In the instant case, unlike the employee in Malveaux, Mrs. Gleason contends that participation in the softball tournament was mandatory for her because of her position as director of nurses. Mrs. Gleason testified in deposition that she did not sign up to play on the Lexington House team. She also testified that Robert Burns, her direct supervisor and the administrator of the nursing home, had two conversations with her about the softball tournament. According to Mrs. Gleason, in the first conversation, she told Mr. Burns that her husband was working nights and that she was not playing. She testified that Mr. Burns said, "Oh, yeah, come on. You know, you're gonna play." She also testified that he told her that she was expected to be there, but she testified that she did not take him seriously. However, according to Mrs. Gleason, about a week or so before the tournament, Mr. Burns indicated that she was going to play in the tournament. Mrs. Gleason testified that she told him that she was not interested in playing and that he said, "You're the Director of Nurses, you're expected to be there." Mrs. Gleason stated: "I had said on several occasions I wasn't going to, I did not voluntarily sign up, and I had protested, so when someone tells me I'm expected to be there I took it as expected to be there." However, she testified that Mr. Burns did not say that something negative would happen to her if she did not play; rather, she just understood from his tone and his words that he expected her to be there. Mrs. Gleason testified to discussing with a few of her coworkers her dissatisfaction over having to play in the tournament.
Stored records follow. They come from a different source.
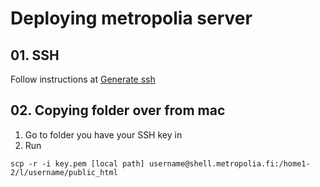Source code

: # Deploying metropolia server
## 01. SSH
Follow instructions at [Generate ssh ](https://wiki.metropolia.fi/pages/viewpage.action?pageId=307791540)

## 02. Copying folder over from mac
1. Go to folder you have your SSH key in
2. Run
```console
scp -r -i key.pem [local path] username@shell.metropolia.fi:/home1-2/l/username/public_html 
```
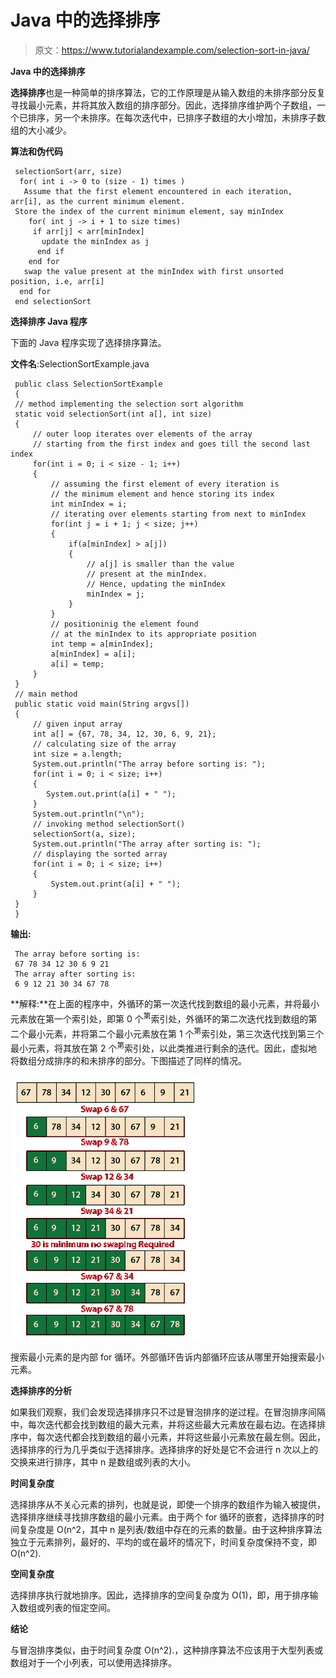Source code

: # Java 中的选择排序

> 原文：<https://www.tutorialandexample.com/selection-sort-in-java/>

**Java 中的选择排序**

**选择排序**也是一种简单的排序算法，它的工作原理是从输入数组的未排序部分反复寻找最小元素，并将其放入数组的排序部分。因此，选择排序维护两个子数组，一个已排序，另一个未排序。在每次迭代中，已排序子数组的大小增加，未排序子数组的大小减少。

**算法和伪代码**

```
 selectionSort(arr, size)
  for( int i -> 0 to (size - 1) times )
   Assume that the first element encountered in each iteration, arr[i], as the current minimum element.
 Store the index of the current minimum element, say minIndex
    for( int j -> i + 1 to size times)
     if arr[j] < arr[minIndex]
       update the minIndex as j
      end if
    end for
   swap the value present at the minIndex with first unsorted position, i.e, arr[i]
  end for
 end selectionSort 
```

**选择排序 Java 程序**

下面的 Java 程序实现了选择排序算法。

**文件名**:SelectionSortExample.java

```
 public class SelectionSortExample
 {
 // method implementing the selection sort algorithm
 static void selectionSort(int a[], int size)
 {
     // outer loop iterates over elements of the array
     // starting from the first index and goes till the second last index
     for(int i = 0; i < size - 1; i++)
     {
         // assuming the first element of every iteration is
         // the minimum element and hence storing its index
         int minIndex = i;
         // iterating over elements starting from next to minIndex
         for(int j = i + 1; j < size; j++)
         {
             if(a[minIndex] > a[j])
             {
                 // a[j] is smaller than the value
                 // present at the minIndex.
                 // Hence, updating the minIndex
                 minIndex = j;
             }
         }
         // positioninig the element found
         // at the minIndex to its appropriate position
         int temp = a[minIndex];
         a[minIndex] = a[i];
         a[i] = temp;
     }
 }
 // main method
 public static void main(String argvs[])
 {
     // given input array
     int a[] = {67, 78, 34, 12, 30, 6, 9, 21};
     // calculating size of the array
     int size = a.length;
     System.out.println("The array before sorting is: ");
     for(int i = 0; i < size; i++)
     {
        System.out.print(a[i] + " ");
     }
     System.out.println("\n");
     // invoking method selectionSort()
     selectionSort(a, size);
     System.out.println("The array after sorting is: ");
     // displaying the sorted array
     for(int i = 0; i < size; i++)
     {
         System.out.print(a[i] + " ");
     }
 }
 } 
```

**输出:**

```
 The array before sorting is:
 67 78 34 12 30 6 9 21
 The array after sorting is:
 6 9 12 21 30 34 67 78 
```

**解释:**在上面的程序中，外循环的第一次迭代找到数组的最小元素，并将最小元素放在第一个索引处，即第 0 个<sup>第</sup>索引处，外循环的第二次迭代找到数组的第二个最小元素，并将第二个最小元素放在第 1 个<sup>第</sup>索引处，第三次迭代找到第三个最小元素，将其放在第 2 个<sup>第</sup>索引处，以此类推进行剩余的迭代。因此，虚拟地将数组分成排序的和未排序的部分。下图描述了同样的情况。

![Selection Sort in Java](img/55d7229433dfcda86e1bc4edeaf294f7.png)

搜索最小元素的是内部 for 循环。外部循环告诉内部循环应该从哪里开始搜索最小元素。

**选择排序的分析**

如果我们观察，我们会发现选择排序只不过是冒泡排序的逆过程。在冒泡排序间隔中，每次迭代都会找到数组的最大元素，并将这些最大元素放在最右边。在选择排序中，每次迭代都会找到数组的最小元素，并将这些最小元素放在最左侧。因此，选择排序的行为几乎类似于选择排序。选择排序的好处是它不会进行 n 次以上的交换来进行排序，其中 n 是数组或列表的大小。

**时间复杂度**

选择排序从不关心元素的排列，也就是说，即使一个排序的数组作为输入被提供，选择排序继续寻找排序数组的最小元素。由于两个 for 循环的嵌套，选择排序的时间复杂度是 O(n^2，其中 n 是列表/数组中存在的元素的数量。由于这种排序算法独立于元素排列，最好的、平均的或在最坏的情况下，时间复杂度保持不变，即 O(n^2).

**空间复杂度**

选择排序执行就地排序。因此，选择排序的空间复杂度为 O(1)，即，用于排序输入数组或列表的恒定空间。

**结论**

与冒泡排序类似，由于时间复杂度 O(n^2).，这种排序算法不应该用于大型列表或数组对于一个小列表，可以使用选择排序。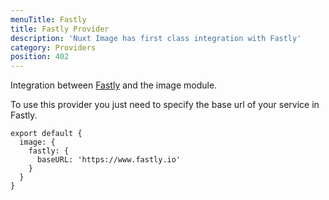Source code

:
 ```yaml
---
menuTitle: Fastly
title: Fastly Provider
description: 'Nuxt Image has first class integration with Fastly'
category: Providers
position: 402
---
```


Integration between [Fastly](https://docs.fastly.com/en/guides/image-optimization-api) and the image module.

To use this provider you just need to specify the base url of your service in Fastly.

```js{}[nuxt.config.js]
export default {
  image: {
    fastly: {
      baseURL: 'https://www.fastly.io'
    }
  }
}
```
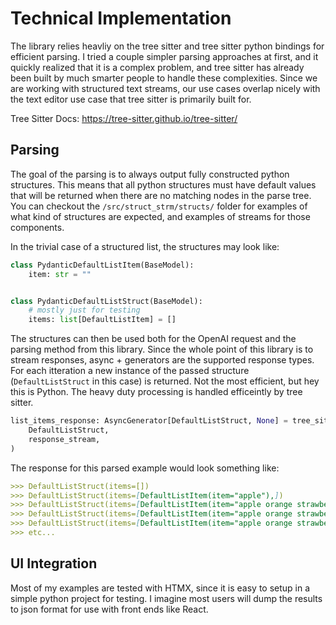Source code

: # Technical Implementation

The library relies heavliy on the tree sitter and tree sitter python bindings for efficient parsing. I tried a couple simpler parsing approaches at first, and it quickly realized that it is a complex problem, and tree sitter has already been built by much smarter people to handle these complexities. Since we are working with structured text streams, our use cases overlap nicely with the text editor use case that tree sitter is primarily built for.   

Tree Sitter Docs: https://tree-sitter.github.io/tree-sitter/  

## Parsing

The goal of the parsing is to always output fully constructed python structures. This means that all python structures must have default values that will be returned when there are no matching nodes in the parse tree. You can checkout the `/src/struct_strm/structs/` folder for examples of what kind of structures are expected, and examples of streams for those components.   

In the trivial case of a structured list, the structures may look like:
```python
class PydanticDefaultListItem(BaseModel):
    item: str = ""


class PydanticDefaultListStruct(BaseModel):
    # mostly just for testing
    items: list[DefaultListItem] = []
```

The structures can then be used both for the OpenAI request and the parsing method from this library. Since the whole point of this library is to stream responses, async + generators are the supported response types. For each itteration a new instance of the passed structure (`DefaultListStruct` in this case) is returned. Not the most efficient, but hey this is Python. The heavy duty processing is handled efficeintly by tree sitter.

```python
list_items_response: AsyncGenerator[DefaultListStruct, None] = tree_sitter_parse(
    DefaultListStruct,
    response_stream,
)
```

The response for this parsed example would look something like:
```markdown
>>> DefaultListStruct(items=[])
>>> DefaultListStruct(items=[DefaultListItem(item="apple"),])
>>> DefaultListStruct(items=[DefaultListItem(item="apple orange strawberry"),])
>>> DefaultListStruct(items=[DefaultListItem(item="apple orange strawberry"), DefaultListItem(item="banana")])
>>> DefaultListStruct(items=[DefaultListItem(item="apple orange strawberry"), DefaultListItem(item="banana kiwi grape")])
>>> etc...
```


## UI Integration

Most of my examples are tested with HTMX, since it is easy to setup in a simple python project for testing. I imagine most users will dump the results to json format for use with front ends like React.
On the other hand, Pattie DeSoto, Lexington House's activity director at the time of the tournament, testified in deposition that she communicated to the Lexington House employees that their participation was voluntary. Mr. Burns stated in his affidavit that no Lexington House employees were ever coerced in any way to participate in the tournament and that there was no pressure or expectation from the administration that Mrs. Gleason or any other employee play in the tournament. He stated that it was his understanding that participation in the softball game was to be strictly voluntary. Further, Megan Thiels, an employee of Lexington House at the time, stated in affidavit that she was never pressured in any way to participate in the tournament and that she understood at all times that her participation in the tournament was strictly voluntary.